5. The Monthly Close Risk: A Historic Losing Streak

A separate but related data point adds urgency to Bitcoin's position heading into month-end. Bitcoin is up approximately 2% in March 2026, clinging narrowly to a positive monthly close. If it closes lower than its February end price, it would mark six consecutive months of negative monthly closes — matching the longest such streak on record, last seen between August 2018 and January 2019.

The 200-week moving average, which has historically acted as strong support in Bitcoin bear markets, sits near $59,000. Bitcoin is currently trading well above that level, suggesting that even in a bearish scenario, significant structural support exists below current prices.

6. The Structural Question: Safe Haven Status

The current macro environment is posing a fundamental question about Bitcoin's safe-haven credentials that the community has debated for years. The data from the Iran conflict period offers a nuanced answer. Bitcoin has not rallied as a safe-haven asset the way gold historically does. But it has also held up better than equities, better than gold over the nine-day losing streak, and better than most other cryptocurrencies on both a daily and weekly basis.

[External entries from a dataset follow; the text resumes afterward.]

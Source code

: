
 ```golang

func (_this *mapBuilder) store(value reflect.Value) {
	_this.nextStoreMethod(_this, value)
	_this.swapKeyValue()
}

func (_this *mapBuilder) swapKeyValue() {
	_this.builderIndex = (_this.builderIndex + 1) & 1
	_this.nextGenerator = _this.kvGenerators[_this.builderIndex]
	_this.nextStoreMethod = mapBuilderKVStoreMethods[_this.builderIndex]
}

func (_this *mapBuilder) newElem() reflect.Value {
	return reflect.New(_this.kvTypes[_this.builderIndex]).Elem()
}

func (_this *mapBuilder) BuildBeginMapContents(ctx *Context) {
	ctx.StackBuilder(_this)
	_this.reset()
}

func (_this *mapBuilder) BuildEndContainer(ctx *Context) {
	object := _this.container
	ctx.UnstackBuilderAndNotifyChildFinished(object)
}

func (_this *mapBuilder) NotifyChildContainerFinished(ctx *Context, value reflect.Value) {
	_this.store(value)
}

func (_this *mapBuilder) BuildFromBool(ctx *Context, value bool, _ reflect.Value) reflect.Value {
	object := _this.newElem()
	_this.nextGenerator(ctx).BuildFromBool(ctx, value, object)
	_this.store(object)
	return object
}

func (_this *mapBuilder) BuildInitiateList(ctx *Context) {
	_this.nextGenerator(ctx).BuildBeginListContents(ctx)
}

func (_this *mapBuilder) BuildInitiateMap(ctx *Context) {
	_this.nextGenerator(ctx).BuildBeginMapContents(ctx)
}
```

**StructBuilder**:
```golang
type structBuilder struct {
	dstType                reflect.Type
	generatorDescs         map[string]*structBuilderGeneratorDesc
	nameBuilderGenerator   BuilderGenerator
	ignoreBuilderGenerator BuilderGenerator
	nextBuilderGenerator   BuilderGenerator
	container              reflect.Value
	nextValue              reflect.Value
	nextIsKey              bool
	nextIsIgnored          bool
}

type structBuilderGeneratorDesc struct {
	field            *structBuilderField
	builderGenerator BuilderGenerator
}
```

Whether that relative resilience reflects genuine safe-haven characteristics, the structural support of institutional accumulation programs like Strategy's ongoing purchases, or simply the fact that Bitcoin already sold off heavily earlier in 2026 — declining from $90,000 to near $60,000 in the first five weeks of the year — remains contested. What is measurable is that Bitcoin's $66,000 floor has held through the most acute geopolitical stress event in the crypto era, while gold and equities have not.